These controls ran automatically on every experiment. No human had to remember to schedule them, design them, or interpret whether they passed. The engine ran them because the governance policy required them, and the results were recorded in the evidence ledger alongside the primary discovery. That automation is what separates a validated scientific claim from a figure in a slide deck. When every claim carries its own stress-test results, the conversation shifts from "do you believe this?" to "here is the evidence — evaluate it yourself."
The four discovery modes
ARDA provides four discovery modes, each targeting a distinct class of scientific question. Symbolic mode searches for compact governing equations — the kind of closed-form relationships that compress mechanism into forms humans can inspect and transfer across contexts. Neural mode captures high-dimensional dynamics where premature structural commitment would be dishonest. Neuro-Symbolic mode bridges the two, using neural expressiveness as a scaffold and distilling interpretable structure when the data support it. The Causal Dynamics Engine (CDE) targets directed mechanistic claims — causal graphs, intervention predictions, and path-level dynamical summaries — treating identifiability and negative controls as first-class requirements.

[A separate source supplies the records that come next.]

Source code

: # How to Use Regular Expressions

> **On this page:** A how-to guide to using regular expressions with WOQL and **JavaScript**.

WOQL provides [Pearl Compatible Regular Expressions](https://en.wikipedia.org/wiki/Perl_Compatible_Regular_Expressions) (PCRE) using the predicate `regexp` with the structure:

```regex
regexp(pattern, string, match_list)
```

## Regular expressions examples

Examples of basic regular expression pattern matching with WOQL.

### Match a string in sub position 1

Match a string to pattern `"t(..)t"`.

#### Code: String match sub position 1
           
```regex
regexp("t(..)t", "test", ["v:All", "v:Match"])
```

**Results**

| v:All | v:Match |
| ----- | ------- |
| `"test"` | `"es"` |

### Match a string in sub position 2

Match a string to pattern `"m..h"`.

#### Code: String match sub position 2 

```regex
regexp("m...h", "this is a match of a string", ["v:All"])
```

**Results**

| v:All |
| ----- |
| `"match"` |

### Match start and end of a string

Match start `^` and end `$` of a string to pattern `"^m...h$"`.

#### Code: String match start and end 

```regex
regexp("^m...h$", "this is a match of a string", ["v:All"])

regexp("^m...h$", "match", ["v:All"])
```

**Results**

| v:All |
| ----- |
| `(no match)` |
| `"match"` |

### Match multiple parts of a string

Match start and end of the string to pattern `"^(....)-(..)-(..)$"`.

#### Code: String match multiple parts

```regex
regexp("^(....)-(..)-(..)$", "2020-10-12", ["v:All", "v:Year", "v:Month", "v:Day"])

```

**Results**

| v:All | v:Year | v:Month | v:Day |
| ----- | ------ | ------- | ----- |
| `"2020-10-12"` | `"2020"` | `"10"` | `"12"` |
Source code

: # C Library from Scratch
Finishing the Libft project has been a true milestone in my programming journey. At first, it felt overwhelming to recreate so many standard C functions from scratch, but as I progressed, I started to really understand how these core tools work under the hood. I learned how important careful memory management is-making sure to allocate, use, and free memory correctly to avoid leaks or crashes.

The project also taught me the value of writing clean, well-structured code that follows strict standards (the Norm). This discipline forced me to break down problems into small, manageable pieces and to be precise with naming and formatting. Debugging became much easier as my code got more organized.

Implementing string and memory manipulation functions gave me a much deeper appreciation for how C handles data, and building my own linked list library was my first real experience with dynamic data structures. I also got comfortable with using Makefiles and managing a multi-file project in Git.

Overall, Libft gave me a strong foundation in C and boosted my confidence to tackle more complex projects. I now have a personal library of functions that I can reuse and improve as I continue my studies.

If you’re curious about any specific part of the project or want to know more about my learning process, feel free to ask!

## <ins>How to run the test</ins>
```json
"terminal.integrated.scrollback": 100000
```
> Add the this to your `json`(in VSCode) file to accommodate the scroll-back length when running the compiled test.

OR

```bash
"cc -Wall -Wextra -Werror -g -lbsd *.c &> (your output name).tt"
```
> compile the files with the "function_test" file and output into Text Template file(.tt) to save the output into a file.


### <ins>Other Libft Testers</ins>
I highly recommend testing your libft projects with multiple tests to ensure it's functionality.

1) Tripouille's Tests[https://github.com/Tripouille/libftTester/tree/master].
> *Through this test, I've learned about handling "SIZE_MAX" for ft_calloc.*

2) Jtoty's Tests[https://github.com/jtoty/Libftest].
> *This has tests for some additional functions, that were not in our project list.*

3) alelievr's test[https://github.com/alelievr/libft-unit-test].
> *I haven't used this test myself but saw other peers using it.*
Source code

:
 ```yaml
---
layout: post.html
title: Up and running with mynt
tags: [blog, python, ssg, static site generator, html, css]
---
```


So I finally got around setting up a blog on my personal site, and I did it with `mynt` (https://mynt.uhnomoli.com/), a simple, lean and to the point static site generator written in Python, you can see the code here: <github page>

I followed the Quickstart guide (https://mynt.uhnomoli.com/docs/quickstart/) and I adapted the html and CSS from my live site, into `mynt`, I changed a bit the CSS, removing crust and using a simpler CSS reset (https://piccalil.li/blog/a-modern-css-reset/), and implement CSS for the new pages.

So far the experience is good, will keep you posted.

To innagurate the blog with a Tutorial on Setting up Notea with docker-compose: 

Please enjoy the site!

The validation paper exercised Symbolic mode on the damped oscillator and CDE on the pharmacokinetic and gene regulatory systems. Each mode was selected because it matched the scientific question: Symbolic for recovering a governing equation, CDE for recovering causal structure. That mode selection was performed by the engine, not by a human analyst. The routing is part of the governed pipeline — the engine explains which mode it chose and why, so disagreement can happen before results are produced rather than after.
Reproducibility through a single API call
Every experiment described in the validation paper is reproducible through a single API call: POST /v1/discover. The request specifies the data, the discovery mode, and the Truth Dial tier. The engine handles everything else — data profiling, mode routing, control scheduling, claim typing, and evidence packaging. There is no manual pipeline to reconstruct, no notebook to debug, and no environment to resurrect. The API call is the experiment, and the response is the typed scientific claim with full evidence provenance.
The Truth Dial governs the rigor tier across all modes: explore for breadth with honest uncertainty, validate for stress testing with mandatory negative controls, publish for external-grade reproducibility with deterministic replay. The validation experiments were conducted at validate tier, meaning every negative control was mandatory and every claim was stress-tested before emission. Moving to publish tier would add deterministic replay guarantees and full evidence packaging suitable for regulatory submission or peer review.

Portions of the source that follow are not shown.